Brilliant engineers designed the canals of the Industrial Revolution, but they were built by ‘navvies’, with shovels, picks and gunpowder. The Dilham Norfolk canal, just nine miles long, took 100 Bedfordshire navvies (short for ‘navigators’) a year of digging. Work started in 1825. Running from Antingham, northwest of North Walsham, to Wayford Bridge, west of Stalham, the canal opened the following year. Busy with cargo-carrying Norfolk Wherries, it served the mills along its route, Norfolk’s only wherry sailing canal controlled by locks.
Canals fell into disuse with the dawn of the railways. Dilham Canal was last sailed in 1934 by the Wherry ‘Ella’. Dry and choked by vegetation, the infrastructure of locks and bridges started crumbling…until The East Anglian Waterways Association (EAWA), set out to rescue the Canal.

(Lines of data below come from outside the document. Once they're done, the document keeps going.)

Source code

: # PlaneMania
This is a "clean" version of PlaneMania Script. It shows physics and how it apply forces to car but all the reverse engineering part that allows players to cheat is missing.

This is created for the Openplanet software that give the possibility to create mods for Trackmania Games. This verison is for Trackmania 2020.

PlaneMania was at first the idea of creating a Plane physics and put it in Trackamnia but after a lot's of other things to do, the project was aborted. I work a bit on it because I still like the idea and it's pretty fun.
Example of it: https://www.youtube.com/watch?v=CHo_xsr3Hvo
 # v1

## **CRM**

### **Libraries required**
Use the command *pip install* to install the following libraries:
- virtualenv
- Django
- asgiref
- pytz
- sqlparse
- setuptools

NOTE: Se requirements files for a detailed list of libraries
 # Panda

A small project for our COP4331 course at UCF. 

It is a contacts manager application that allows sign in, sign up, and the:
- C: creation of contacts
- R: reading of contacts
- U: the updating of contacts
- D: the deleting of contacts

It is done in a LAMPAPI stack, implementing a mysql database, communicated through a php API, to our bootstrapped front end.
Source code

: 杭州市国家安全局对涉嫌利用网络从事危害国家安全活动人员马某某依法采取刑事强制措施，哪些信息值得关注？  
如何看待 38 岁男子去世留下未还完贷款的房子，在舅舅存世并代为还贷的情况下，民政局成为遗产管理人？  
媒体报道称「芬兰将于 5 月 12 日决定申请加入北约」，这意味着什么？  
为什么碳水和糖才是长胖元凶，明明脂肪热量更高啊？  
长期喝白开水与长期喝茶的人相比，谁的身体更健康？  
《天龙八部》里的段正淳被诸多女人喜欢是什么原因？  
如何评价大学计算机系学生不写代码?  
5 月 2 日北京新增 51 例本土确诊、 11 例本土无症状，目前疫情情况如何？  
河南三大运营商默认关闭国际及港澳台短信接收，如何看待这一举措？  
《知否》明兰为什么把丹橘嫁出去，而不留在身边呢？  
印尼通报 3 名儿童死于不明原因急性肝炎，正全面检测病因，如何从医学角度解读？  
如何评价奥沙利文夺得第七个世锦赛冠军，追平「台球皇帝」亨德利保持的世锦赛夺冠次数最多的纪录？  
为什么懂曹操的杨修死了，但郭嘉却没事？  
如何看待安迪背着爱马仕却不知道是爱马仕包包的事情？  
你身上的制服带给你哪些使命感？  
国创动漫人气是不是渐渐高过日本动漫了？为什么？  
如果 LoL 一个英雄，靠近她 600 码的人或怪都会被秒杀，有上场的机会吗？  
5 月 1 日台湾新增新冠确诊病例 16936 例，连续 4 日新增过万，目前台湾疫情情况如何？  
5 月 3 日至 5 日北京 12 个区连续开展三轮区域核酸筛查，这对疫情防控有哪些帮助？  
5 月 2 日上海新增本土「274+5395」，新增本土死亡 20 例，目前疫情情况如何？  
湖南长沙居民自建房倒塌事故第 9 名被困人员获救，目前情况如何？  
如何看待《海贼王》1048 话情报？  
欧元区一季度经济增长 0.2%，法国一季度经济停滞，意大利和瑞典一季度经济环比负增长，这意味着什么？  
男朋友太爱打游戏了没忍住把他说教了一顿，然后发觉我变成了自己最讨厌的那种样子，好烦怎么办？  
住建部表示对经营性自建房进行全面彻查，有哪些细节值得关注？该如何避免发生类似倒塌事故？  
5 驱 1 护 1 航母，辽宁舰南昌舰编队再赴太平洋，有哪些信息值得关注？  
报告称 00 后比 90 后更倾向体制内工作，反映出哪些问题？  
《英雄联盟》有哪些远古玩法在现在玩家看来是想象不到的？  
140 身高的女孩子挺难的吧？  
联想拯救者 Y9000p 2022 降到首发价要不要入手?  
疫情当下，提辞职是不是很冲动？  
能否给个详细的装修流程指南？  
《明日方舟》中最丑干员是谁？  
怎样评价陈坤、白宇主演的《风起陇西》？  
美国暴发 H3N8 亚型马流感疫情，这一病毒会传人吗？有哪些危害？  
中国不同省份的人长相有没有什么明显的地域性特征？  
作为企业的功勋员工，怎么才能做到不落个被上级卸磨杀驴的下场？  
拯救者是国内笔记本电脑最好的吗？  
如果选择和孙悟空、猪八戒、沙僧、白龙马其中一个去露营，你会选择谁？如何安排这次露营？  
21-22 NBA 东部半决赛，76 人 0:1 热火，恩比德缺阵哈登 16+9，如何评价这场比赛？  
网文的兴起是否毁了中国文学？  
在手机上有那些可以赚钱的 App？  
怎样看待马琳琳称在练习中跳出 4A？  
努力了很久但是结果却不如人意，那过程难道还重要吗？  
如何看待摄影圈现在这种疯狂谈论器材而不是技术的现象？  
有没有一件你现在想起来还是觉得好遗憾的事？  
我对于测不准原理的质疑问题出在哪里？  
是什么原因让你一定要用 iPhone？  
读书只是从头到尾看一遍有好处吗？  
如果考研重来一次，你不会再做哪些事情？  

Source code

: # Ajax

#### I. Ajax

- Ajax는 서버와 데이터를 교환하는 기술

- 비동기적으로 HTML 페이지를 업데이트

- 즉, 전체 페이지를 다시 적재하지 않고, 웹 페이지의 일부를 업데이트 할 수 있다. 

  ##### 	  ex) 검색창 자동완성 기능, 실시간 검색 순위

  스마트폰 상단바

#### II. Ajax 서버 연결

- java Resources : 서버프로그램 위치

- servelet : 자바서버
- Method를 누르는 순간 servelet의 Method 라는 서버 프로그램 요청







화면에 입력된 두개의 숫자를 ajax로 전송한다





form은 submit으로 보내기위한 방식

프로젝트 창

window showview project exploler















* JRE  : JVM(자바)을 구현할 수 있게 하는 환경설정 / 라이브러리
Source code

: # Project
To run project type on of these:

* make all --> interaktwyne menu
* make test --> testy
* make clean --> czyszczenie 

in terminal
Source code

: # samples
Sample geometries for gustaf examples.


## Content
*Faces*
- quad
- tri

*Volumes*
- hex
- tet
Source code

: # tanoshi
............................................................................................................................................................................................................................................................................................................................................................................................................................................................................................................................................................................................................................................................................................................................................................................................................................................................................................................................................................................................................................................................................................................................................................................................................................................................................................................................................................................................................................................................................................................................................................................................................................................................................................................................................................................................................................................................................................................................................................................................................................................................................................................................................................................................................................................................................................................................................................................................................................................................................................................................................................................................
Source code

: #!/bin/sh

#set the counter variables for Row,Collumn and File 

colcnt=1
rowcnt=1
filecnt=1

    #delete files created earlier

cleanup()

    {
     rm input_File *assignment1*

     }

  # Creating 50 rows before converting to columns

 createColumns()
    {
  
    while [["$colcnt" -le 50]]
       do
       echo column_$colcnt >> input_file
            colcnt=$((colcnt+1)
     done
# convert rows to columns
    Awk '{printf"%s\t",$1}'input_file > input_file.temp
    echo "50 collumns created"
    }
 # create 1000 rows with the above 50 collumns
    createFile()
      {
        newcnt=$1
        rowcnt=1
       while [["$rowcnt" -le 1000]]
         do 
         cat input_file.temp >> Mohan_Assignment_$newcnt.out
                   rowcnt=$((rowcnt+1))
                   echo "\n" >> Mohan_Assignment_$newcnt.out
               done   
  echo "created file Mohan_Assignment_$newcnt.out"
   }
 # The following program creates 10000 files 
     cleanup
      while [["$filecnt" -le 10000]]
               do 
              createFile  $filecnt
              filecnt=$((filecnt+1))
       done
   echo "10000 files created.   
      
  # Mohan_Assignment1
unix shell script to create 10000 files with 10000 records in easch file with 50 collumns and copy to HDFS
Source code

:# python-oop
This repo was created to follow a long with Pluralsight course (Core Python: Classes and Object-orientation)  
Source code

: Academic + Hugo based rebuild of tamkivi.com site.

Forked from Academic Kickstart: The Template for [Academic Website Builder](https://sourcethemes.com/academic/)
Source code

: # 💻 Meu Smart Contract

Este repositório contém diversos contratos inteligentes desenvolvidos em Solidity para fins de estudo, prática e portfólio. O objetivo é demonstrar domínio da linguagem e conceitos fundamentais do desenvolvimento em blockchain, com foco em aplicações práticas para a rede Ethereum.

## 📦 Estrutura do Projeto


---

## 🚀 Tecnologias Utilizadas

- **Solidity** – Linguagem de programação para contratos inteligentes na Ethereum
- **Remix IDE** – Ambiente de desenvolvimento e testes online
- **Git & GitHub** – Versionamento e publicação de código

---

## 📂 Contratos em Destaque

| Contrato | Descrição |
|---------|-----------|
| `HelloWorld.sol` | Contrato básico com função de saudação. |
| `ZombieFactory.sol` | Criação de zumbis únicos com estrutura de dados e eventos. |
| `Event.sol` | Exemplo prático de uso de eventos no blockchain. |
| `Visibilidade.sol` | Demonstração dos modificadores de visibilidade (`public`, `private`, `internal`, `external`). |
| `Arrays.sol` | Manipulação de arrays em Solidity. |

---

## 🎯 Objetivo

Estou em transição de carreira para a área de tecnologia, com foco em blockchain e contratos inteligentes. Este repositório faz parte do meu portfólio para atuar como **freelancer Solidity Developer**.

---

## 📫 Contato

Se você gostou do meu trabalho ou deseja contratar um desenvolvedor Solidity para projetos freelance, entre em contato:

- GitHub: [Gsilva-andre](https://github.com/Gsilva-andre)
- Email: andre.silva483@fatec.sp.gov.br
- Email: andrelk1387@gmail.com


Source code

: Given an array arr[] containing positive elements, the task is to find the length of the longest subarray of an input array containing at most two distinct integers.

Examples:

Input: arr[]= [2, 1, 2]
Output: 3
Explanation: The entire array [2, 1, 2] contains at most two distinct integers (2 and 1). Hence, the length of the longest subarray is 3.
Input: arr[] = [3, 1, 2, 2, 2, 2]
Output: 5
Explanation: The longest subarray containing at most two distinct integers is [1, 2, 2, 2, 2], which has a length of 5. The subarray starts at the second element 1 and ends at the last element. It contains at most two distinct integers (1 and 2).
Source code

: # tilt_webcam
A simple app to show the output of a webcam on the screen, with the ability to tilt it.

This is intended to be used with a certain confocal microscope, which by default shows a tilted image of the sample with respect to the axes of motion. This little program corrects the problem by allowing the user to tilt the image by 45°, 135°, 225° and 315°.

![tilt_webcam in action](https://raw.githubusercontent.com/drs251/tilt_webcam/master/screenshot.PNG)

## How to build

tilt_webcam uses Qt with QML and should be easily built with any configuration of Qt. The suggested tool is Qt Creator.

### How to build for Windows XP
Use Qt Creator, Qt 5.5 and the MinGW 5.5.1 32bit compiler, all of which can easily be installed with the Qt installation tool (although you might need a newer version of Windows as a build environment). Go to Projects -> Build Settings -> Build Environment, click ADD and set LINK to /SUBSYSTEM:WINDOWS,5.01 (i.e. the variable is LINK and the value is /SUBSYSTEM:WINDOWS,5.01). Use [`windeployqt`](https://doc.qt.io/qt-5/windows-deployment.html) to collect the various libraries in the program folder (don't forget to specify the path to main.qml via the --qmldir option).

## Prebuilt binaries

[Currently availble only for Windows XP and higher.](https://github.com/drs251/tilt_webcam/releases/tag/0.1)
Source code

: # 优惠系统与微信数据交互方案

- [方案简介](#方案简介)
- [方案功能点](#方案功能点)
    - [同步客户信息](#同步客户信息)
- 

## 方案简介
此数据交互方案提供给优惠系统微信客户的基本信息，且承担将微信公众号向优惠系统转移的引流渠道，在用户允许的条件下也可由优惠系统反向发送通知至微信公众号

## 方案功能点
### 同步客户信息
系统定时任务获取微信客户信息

Restoration by The Old Canal Company and volunteer working parties has revitalised a pretty two-and-a-half mile stretch. From Ebridge Mill Pond to Swafield Bridge, the Canal is thriving again. Now a destination for leisure activities including walking, picnicking, canoeing, sailing, fishing, wild swimming and bird watching, it’s a relaxing place these days. So what would those navvies have made of us, strolling peacefully by the waterways they slogged to build? Listen to the Pogues song ‘Navigator’ on the album ‘Rum, Sodomy and the Lash’, and you’ll have some idea how the men who “blasted and dug with their sweat and their guts” lived and died to create this Norfolk gem of industrial archaeology.